Indeed, of those looking to take a different path, over a quarter (26%) are looking to go the start-up route, with 16% aiming to set up a business at home. Meanwhile, 19% wish to train for a different profession and 12% wish to change profession without retraining. And more than one in ten people (12%) wish to relocate for their career change, either in the UK (8%) or internationally (4%).
Of course, this all begs the question of why such a significant proportion of the UK’s workers are looking for a change of direction. Well, there is no shame at all in the fact that 24% are hoping to fulfil their long term aspirations. More worrisome perhaps are the 23% who wish to earn more money – perhaps not that much of a revelation – and the further 23% that feel unfulfilled with little chance of career progression. The remainder cite a change in personal circumstances (9%), a wish for more variety in their career (8%) and the anticipation of redundancy (5%) as reasons for wanting to seek an alternative career path.
The research also reveals what specific sectors our budding entrepreneurs are looking to set up shop in, with the professional and scientific industries attracting 10% of the working population. And the same percentage would like to pursue opportunities in the wholesale, retail and vehicle repair trade industry, or the electricity, gas, steam and air conditioning supply sector. Meanwhile, the arts, entertainment and recreation arena also has some attraction, with 7% of us wishing to start a performing arts or fitness related business.
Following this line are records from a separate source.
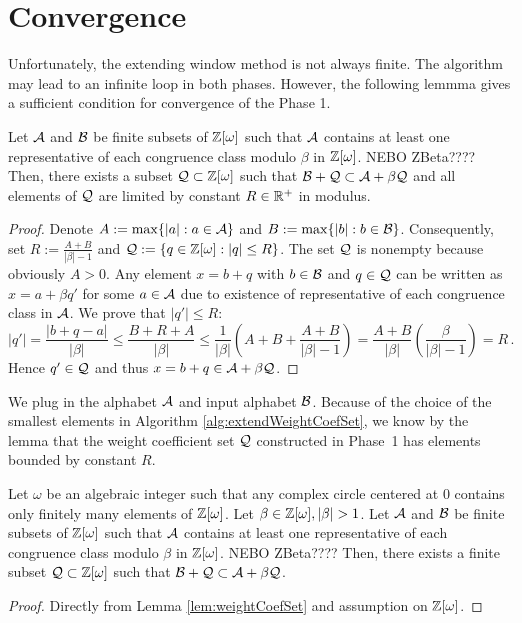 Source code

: \section{Convergence}
Unfortunately, the extending window method is not always finite. The algorithm may lead to an infinite loop in both phases. 
However, the following lemmma gives a sufficient condition for convergence of the Phase 1. 
\begin{lem}
\label{lem:weightCoefSet}
    Let $\mathcal{A}$ and $\mathcal{B}$ be finite subsets of $\mathbb{Z}[\omega]$ such that $\mathcal{A}$ contains at least one representative of each congruence class modulo $\beta$ in $\mathbb{Z}[\omega]$. NEBO ZBeta???? Then, there exists a subset $\mathcal{Q}\subset\mathbb{Z}[\omega]$ such that $ \mathcal{B} + \mathcal{Q} \subset \mathcal{A} + \beta \mathcal{Q}$ and all elements of $\mathcal{Q}$ are limited by constant $R\in \mathbb{R}^+$ in modulus.
\end{lem}
\begin{proof}
 Denote $A:=\max\{|a|:a \in \mathcal{A}\}$ and $B:=\max\{|b|:b\in\mathcal{B}\}$. Consequently, set $R:=\frac{A+B}{|\beta|-1}$ and $\mathcal{Q}:=\{q\in\mathbb{Z}[\omega]:|q|\leq R\}$. The set $\mathcal{Q}$ is nonempty because obviously $A>0$. Any element $x=b+q$ with $b\in\mathcal{B}$ and $q\in\mathcal{Q}$ can be written as $x=a+\beta q'$ for some $a\in\mathcal{A}$ due to existence of representative of each congruence class in $\mathcal{A}$. We prove that $|q'|\leq R$:
 $$
    |q'|=\frac{|b+q-a|}{|\beta|}\leq \frac{B+R+A}{|\beta|} \leq \frac{1}{|\beta|}\left(A+B+\frac{A+B}{|\beta|-1}\right)  =\frac{A+B}{|\beta|}\left(\frac{\beta}{|\beta|-1}\right)=R\,.
 $$ 
 Hence $q'\in\mathcal{Q}$ and thus  $x=b+q \in \mathcal{A} + \beta \mathcal{Q}$.
\end{proof}
We plug in the alphabet $\mathcal{A}$ and input alphabet $\mathcal{B}$. Because of the choice of the smallest elements in Algorithm \ref{alg:extendWeightCoefSet}, we know by the lemma that the weight coefficient set $\mathcal{Q}$ constructed in Phase~1 has elements bounded by constant $R$. 
\begin{theo}
    Let $\omega$ be an algebraic integer such that any complex circle centered at 0 contains only finitely  many elements of $\mathbb{Z}[\omega]$. Let $\beta \in \Zomega, |\beta|>1$. Let $\mathcal{A}$ and $\mathcal{B}$ be finite subsets of $\mathbb{Z}[\omega]$ such that $\mathcal{A}$ contains at least one representative of each congruence class modulo $\beta$ in $\mathbb{Z}[\omega]$. NEBO ZBeta???? Then, there exists a finite subset $\mathcal{Q}\subset\mathbb{Z}[\omega]$ such that $ \mathcal{B} + \mathcal{Q} \subset \mathcal{A} + \beta \mathcal{Q}$.
\end{theo} 
\begin{proof}
    Directly from Lemma \ref{lem:weightCoefSet} and assumption on $\mathbb{Z}[\omega]$.
\end{proof}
Given the prominence of technology in this day and age, it may come as some surprise that only 5% of would-be business owners are looking at opportunities in the information and communications sector, with both the accommodation and food trade and financial and insurance industry also attracting one in twenty entrepreneurs. Other favoured industries include service activities (4%), real estate (4%), construction (3%), transportation and storage (3%) and administrative and support services (3%).
Suzanne Bond, chief executive of Cornwall Development Company, said: “It is interesting to see that so many people are planning on reinvigorating their careers by changing paths over the next five years and, in particular, that large numbers are willing to take the positive and bold step to start their own business and become their own boss.”
As already alluded to, the difficult economic circumstances of the past five years probably have a large part to play in people’s desire to go their own way. But let’s not let that overshadow the fact that the UK is becoming a hotbed for innovation and ambition in the eyes of the wider business community.